Stony Brook was once a surface waterway through Roxbury and Jamaica Plain that made the valley ideal for water- and steam-powered industry, leading breweries to cluster there for gravity drainage, water supply, and rail access, an area now known as the Stony Brook Breweries District.

New Programming

The proposal repositions the former brewery as a resourceful community hub instead of a closed industrial plant. Ground‑level spaces and the landscape host public‑facing uses such as events, shared workspaces, and small‑scale production, while upper floors accommodate flexible studios and light fabrication. This mixed‑use programming is designed to serve nearby residents, students, and healthcare workers, making climate infrastructure visible and legible as part of everyday life rather than an invisible technical layer.

Isometric Retrofit

Third Floor

Second Floor

First Floor

Retrofitting Strategy

The retrofit approach follows a “retain, repair, insert” logic. The existing brick envelope and cast‑iron structure are stabilized and restored, including reopening original window bays and removing incompatible infill where possible. Within this repaired shell, new floor systems, stair and elevator cores, and a hybrid roof structure are inserted to meet contemporary performance requirements while keeping new structural additions as targeted and efficient as possible.

Climate Adaptation

The design looks toward mid‑ to late‑century conditions in Boston, with hotter summers, more intense rainfall events, and more frequent urban flooding. Rather than treating these shifts as external constraints, the project uses them as primary form‑giving forces for both architecture and landscape. Climate adaptation becomes the organizing premise: the way water moves, accumulates, and is reused on site drives how outdoor spaces are shaped, where structure is reinforced, and how the building can remain viable over a 50–100‑year horizon.

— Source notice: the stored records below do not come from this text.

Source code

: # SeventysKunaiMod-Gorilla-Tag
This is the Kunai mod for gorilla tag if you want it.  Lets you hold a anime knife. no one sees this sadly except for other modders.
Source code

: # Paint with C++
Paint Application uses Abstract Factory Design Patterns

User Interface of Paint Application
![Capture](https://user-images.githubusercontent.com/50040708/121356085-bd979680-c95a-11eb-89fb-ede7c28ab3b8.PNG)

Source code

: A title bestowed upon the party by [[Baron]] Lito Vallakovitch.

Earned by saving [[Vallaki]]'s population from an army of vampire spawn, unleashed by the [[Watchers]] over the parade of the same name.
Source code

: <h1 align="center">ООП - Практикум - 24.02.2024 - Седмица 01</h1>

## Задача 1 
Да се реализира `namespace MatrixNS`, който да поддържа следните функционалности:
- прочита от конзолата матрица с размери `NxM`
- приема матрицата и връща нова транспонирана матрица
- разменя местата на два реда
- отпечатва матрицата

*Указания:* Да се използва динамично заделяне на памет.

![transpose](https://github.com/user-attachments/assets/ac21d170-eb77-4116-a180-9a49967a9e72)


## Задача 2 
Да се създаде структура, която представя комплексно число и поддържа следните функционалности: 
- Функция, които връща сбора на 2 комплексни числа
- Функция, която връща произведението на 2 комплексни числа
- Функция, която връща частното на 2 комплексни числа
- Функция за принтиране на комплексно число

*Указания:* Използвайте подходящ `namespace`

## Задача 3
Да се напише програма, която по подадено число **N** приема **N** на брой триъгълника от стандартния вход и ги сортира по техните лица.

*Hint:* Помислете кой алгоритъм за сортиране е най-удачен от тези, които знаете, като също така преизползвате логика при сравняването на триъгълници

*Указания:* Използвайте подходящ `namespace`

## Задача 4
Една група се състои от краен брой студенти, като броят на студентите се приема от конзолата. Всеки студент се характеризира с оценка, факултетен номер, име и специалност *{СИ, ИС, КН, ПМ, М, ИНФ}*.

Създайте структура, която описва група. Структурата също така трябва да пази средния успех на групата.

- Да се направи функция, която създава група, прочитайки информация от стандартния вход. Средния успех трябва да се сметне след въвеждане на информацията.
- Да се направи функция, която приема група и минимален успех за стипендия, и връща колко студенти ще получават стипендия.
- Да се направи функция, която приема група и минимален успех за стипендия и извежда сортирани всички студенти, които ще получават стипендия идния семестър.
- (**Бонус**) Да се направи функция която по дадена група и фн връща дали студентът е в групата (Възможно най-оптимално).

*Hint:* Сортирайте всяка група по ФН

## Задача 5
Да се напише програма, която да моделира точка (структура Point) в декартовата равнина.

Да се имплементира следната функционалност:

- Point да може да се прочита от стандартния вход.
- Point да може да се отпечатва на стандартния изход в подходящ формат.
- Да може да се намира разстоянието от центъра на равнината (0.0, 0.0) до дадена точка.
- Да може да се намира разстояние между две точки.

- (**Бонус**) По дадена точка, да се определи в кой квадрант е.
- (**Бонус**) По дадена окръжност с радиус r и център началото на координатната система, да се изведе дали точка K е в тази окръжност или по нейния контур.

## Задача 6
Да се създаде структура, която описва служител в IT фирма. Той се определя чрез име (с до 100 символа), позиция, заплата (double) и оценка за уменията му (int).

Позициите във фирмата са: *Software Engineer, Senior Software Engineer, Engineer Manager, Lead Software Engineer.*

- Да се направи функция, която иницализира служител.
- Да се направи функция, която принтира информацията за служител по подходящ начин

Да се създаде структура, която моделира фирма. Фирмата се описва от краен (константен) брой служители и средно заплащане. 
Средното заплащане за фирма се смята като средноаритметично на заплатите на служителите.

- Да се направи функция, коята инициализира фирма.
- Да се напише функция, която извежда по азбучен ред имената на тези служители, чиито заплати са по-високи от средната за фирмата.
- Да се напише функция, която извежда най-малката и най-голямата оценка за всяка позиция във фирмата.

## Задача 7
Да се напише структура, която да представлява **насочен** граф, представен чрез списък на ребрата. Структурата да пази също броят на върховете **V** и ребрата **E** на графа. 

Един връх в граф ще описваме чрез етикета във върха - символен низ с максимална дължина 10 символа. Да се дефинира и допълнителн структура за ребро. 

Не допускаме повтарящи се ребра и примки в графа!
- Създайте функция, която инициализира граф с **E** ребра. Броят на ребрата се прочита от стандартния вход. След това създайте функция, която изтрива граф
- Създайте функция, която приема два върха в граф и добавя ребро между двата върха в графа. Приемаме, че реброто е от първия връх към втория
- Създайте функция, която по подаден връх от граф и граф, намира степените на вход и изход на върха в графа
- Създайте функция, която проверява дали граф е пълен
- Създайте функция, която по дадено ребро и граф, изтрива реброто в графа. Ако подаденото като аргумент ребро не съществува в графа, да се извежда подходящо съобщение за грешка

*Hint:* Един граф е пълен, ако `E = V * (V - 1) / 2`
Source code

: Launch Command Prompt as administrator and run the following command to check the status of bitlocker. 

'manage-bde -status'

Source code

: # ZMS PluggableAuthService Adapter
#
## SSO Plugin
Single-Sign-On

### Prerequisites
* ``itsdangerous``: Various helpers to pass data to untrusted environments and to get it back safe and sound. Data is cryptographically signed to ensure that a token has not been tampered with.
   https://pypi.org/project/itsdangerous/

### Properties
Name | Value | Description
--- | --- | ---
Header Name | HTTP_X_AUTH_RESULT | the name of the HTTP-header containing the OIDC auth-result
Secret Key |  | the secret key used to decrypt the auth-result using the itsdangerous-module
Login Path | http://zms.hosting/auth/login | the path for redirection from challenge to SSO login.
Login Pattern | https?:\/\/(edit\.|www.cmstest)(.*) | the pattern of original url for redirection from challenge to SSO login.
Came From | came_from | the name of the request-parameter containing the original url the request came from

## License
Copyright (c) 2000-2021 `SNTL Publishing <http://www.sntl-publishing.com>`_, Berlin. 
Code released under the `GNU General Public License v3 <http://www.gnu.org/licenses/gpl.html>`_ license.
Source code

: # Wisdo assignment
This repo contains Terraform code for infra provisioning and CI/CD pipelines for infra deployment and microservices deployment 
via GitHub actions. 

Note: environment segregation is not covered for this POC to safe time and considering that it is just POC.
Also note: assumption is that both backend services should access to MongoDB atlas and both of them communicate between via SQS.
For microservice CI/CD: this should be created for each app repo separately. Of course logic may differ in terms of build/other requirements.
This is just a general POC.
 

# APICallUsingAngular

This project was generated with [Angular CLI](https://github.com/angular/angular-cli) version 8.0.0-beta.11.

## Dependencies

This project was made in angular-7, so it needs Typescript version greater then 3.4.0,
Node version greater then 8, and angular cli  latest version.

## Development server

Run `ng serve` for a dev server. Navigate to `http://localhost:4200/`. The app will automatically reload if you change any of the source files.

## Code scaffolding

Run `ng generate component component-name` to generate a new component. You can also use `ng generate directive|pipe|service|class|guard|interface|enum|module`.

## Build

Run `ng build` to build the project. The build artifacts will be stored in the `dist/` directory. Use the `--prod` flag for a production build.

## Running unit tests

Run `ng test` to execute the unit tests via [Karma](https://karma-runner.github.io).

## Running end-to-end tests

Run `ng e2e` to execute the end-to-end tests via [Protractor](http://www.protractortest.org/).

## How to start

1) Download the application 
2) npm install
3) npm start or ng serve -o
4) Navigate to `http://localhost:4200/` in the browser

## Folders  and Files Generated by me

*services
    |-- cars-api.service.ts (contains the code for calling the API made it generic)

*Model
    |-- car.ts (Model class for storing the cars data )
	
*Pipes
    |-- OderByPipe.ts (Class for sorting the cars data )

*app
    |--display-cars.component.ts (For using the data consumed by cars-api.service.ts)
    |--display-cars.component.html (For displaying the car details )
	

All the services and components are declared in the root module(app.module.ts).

Flood Resilience & Landscape Strategies

Initial analysis revealed that the brewery’s steep north slope funnels runoff toward the building, while a low corridor along the southern edge acts as a collection path, creating high flood vulnerability. The landscape strategy transforms this liability into a hydrological device by stepping the grade into terraced bioswales held by check dams, which slow water, promote infiltration, and reduce erosive velocities. At the base of the slope, deep tap‑rooted native trees function as biodrainage, increasing evapotranspiration and allowing higher absorption without oversaturating the water table.

Across the site, permeable surfaces and planting further reduce runoff and treat water as a resource. Salvaged bricks from window infill are reused as permeable paving over an engineered aggregate base, turning demolition waste into flood‑mitigating ground. A network of rain gardens and bioswales around the building collects residual runoff and routes it either into on‑site storage or into recharge pits, improving groundwater recharge and reducing pressure on municipal storm infrastructure.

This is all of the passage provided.